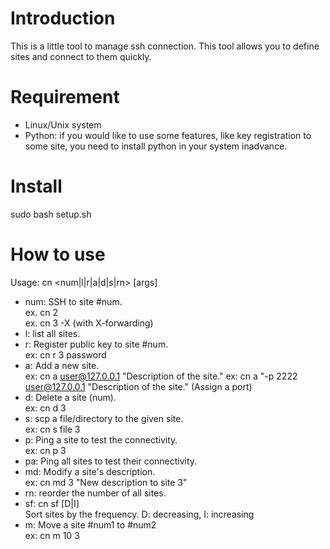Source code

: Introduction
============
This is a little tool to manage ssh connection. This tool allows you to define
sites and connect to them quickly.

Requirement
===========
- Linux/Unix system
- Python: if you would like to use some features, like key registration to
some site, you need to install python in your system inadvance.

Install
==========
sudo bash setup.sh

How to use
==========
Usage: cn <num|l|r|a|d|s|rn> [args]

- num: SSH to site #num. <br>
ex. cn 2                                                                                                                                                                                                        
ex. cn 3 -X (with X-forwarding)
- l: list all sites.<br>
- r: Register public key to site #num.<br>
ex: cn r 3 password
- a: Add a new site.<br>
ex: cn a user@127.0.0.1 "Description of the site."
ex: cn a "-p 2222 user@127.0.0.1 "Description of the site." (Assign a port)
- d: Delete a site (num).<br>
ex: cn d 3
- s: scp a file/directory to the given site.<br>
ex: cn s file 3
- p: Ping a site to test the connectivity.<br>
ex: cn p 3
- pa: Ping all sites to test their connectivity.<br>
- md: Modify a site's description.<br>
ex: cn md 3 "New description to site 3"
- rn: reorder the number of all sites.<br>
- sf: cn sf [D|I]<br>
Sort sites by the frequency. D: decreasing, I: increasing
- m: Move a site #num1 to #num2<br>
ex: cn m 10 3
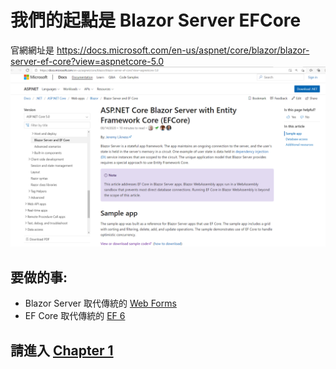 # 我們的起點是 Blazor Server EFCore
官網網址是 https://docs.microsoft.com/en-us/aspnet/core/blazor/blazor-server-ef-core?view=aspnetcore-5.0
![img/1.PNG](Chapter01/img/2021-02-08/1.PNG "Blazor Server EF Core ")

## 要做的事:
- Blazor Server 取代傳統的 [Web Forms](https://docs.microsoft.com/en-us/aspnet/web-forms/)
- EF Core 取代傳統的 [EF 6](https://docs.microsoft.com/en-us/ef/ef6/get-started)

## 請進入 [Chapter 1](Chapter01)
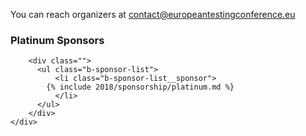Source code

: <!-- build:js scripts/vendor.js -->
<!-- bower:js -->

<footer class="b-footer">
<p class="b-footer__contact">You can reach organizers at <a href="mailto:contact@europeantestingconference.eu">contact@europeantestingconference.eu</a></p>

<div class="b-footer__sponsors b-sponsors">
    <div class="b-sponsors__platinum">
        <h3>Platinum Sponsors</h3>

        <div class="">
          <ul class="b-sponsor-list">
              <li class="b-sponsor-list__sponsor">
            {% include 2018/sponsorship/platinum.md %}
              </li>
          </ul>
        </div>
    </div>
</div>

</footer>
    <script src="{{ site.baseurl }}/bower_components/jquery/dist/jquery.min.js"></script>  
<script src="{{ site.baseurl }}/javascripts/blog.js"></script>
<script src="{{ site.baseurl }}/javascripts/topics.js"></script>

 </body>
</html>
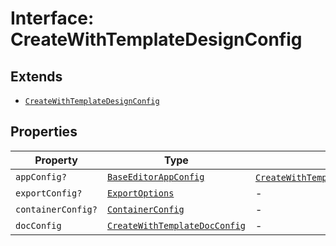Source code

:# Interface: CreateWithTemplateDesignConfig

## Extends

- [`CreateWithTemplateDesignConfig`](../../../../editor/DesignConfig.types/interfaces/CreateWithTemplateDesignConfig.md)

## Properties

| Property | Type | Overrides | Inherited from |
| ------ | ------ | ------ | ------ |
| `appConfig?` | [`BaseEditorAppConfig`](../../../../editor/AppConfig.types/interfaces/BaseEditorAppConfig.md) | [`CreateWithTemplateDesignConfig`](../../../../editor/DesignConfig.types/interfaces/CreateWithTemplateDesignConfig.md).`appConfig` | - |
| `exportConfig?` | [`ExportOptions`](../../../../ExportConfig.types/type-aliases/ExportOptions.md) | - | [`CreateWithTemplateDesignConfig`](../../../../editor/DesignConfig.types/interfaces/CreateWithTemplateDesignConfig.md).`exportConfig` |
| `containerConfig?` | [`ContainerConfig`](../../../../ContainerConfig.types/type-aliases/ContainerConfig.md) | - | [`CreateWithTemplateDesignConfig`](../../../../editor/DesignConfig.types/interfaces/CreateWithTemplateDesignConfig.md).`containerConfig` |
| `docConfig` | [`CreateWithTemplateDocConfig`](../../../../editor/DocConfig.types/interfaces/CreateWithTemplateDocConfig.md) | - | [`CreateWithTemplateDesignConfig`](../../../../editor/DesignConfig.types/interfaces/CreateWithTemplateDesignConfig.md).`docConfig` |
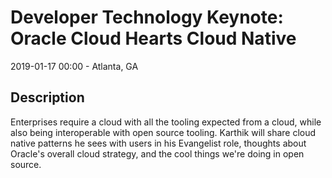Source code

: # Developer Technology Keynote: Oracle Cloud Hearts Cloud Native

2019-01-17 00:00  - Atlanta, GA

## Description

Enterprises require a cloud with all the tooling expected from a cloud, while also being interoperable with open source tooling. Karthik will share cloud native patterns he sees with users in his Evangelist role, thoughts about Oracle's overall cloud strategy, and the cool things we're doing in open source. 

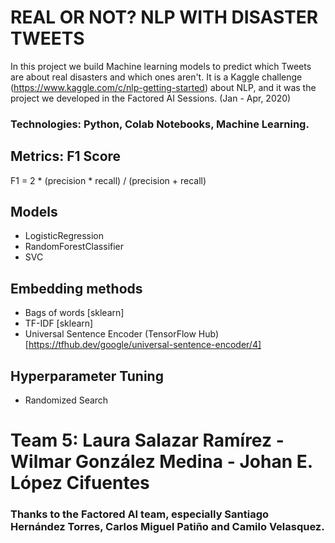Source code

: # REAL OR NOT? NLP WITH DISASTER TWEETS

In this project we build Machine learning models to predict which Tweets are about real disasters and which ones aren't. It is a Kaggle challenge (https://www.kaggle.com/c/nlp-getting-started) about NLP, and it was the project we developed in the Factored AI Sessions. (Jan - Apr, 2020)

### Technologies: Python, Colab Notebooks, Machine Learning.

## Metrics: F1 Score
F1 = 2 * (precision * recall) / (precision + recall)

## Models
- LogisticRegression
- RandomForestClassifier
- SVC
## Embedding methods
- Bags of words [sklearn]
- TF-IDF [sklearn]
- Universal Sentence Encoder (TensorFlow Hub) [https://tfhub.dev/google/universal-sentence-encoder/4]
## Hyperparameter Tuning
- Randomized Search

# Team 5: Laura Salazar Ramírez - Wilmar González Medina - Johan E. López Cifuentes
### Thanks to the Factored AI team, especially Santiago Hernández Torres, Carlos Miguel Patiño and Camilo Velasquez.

* **PROBLEM REQUIREMENTS**: Reproduce the records exactly, images excluded.

* **YOUR SOLUTION**:
Source code

: Introduction
============
This is a little tool to manage ssh connection. This tool allows you to define
sites and connect to them quickly.

Requirement
===========
- Linux/Unix system
- Python: if you would like to use some features, like key registration to
some site, you need to install python in your system inadvance.

Install
==========
sudo bash setup.sh

How to use
==========
Usage: cn <num|l|r|a|d|s|rn> [args]

- num: SSH to site #num. <br>
ex. cn 2                                                                                                                                                                                                        
ex. cn 3 -X (with X-forwarding)
- l: list all sites.<br>
- r: Register public key to site #num.<br>
ex: cn r 3 password
- a: Add a new site.<br>
ex: cn a user@127.0.0.1 "Description of the site."
ex: cn a "-p 2222 user@127.0.0.1 "Description of the site." (Assign a port)
- d: Delete a site (num).<br>
ex: cn d 3
- s: scp a file/directory to the given site.<br>
ex: cn s file 3
- p: Ping a site to test the connectivity.<br>
ex: cn p 3
- pa: Ping all sites to test their connectivity.<br>
- md: Modify a site's description.<br>
ex: cn md 3 "New description to site 3"
- rn: reorder the number of all sites.<br>
- sf: cn sf [D|I]<br>
Sort sites by the frequency. D: decreasing, I: increasing
- m: Move a site #num1 to #num2<br>
ex: cn m 10 3
 # 我們的起點是 Blazor Server EFCore
官網網址是 https://docs.microsoft.com/en-us/aspnet/core/blazor/blazor-server-ef-core?view=aspnetcore-5.0
![img/1.PNG](Chapter01/img/2021-02-08/1.PNG "Blazor Server EF Core ")

## 要做的事:
- Blazor Server 取代傳統的 [Web Forms](https://docs.microsoft.com/en-us/aspnet/web-forms/)
- EF Core 取代傳統的 [EF 6](https://docs.microsoft.com/en-us/ef/ef6/get-started)

## 請進入 [Chapter 1](Chapter01)
Source code

: <!-- build:js scripts/vendor.js -->
<!-- bower:js -->

<footer class="b-footer">
<p class="b-footer__contact">You can reach organizers at <a href="mailto:contact@europeantestingconference.eu">contact@europeantestingconference.eu</a></p>

<div class="b-footer__sponsors b-sponsors">
    <div class="b-sponsors__platinum">
        <h3>Platinum Sponsors</h3>

        <div class="">
          <ul class="b-sponsor-list">
              <li class="b-sponsor-list__sponsor">
            {% include 2018/sponsorship/platinum.md %}
              </li>
          </ul>
        </div>
    </div>
</div>

</footer>
    <script src="{{ site.baseurl }}/bower_components/jquery/dist/jquery.min.js"></script>  
<script src="{{ site.baseurl }}/javascripts/blog.js"></script>
<script src="{{ site.baseurl }}/javascripts/topics.js"></script>

 </body>
</html>
Source code

:# Interface: CreateWithTemplateDesignConfig

## Extends

- [`CreateWithTemplateDesignConfig`](../../../../editor/DesignConfig.types/interfaces/CreateWithTemplateDesignConfig.md)

## Properties

| Property | Type | Overrides | Inherited from |
| ------ | ------ | ------ | ------ |
| `appConfig?` | [`BaseEditorAppConfig`](../../../../editor/AppConfig.types/interfaces/BaseEditorAppConfig.md) | [`CreateWithTemplateDesignConfig`](../../../../editor/DesignConfig.types/interfaces/CreateWithTemplateDesignConfig.md).`appConfig` | - |
| `exportConfig?` | [`ExportOptions`](../../../../ExportConfig.types/type-aliases/ExportOptions.md) | - | [`CreateWithTemplateDesignConfig`](../../../../editor/DesignConfig.types/interfaces/CreateWithTemplateDesignConfig.md).`exportConfig` |
| `containerConfig?` | [`ContainerConfig`](../../../../ContainerConfig.types/type-aliases/ContainerConfig.md) | - | [`CreateWithTemplateDesignConfig`](../../../../editor/DesignConfig.types/interfaces/CreateWithTemplateDesignConfig.md).`containerConfig` |
| `docConfig` | [`CreateWithTemplateDocConfig`](../../../../editor/DocConfig.types/interfaces/CreateWithTemplateDocConfig.md) | - | [`CreateWithTemplateDesignConfig`](../../../../editor/DesignConfig.types/interfaces/CreateWithTemplateDesignConfig.md).`docConfig` |
Source code

: # Developer Technology Keynote: Oracle Cloud Hearts Cloud Native

2019-01-17 00:00  - Atlanta, GA

## Description

Enterprises require a cloud with all the tooling expected from a cloud, while also being interoperable with open source tooling. Karthik will share cloud native patterns he sees with users in his Evangelist role, thoughts about Oracle's overall cloud strategy, and the cool things we're doing in open source. 

Source code

: # REAL OR NOT? NLP WITH DISASTER TWEETS

In this project we build Machine learning models to predict which Tweets are about real disasters and which ones aren't. It is a Kaggle challenge (https://www.kaggle.com/c/nlp-getting-started) about NLP, and it was the project we developed in the Factored AI Sessions. (Jan - Apr, 2020)

### Technologies: Python, Colab Notebooks, Machine Learning.

## Metrics: F1 Score
F1 = 2 * (precision * recall) / (precision + recall)

## Models
- LogisticRegression
- RandomForestClassifier
- SVC
## Embedding methods
- Bags of words [sklearn]
- TF-IDF [sklearn]
- Universal Sentence Encoder (TensorFlow Hub) [https://tfhub.dev/google/universal-sentence-encoder/4]
## Hyperparameter Tuning
- Randomized Search

# Team 5: Laura Salazar Ramírez - Wilmar González Medina - Johan E. López Cifuentes
### Thanks to the Factored AI team, especially Santiago Hernández Torres, Carlos Miguel Patiño and Camilo Velasquez.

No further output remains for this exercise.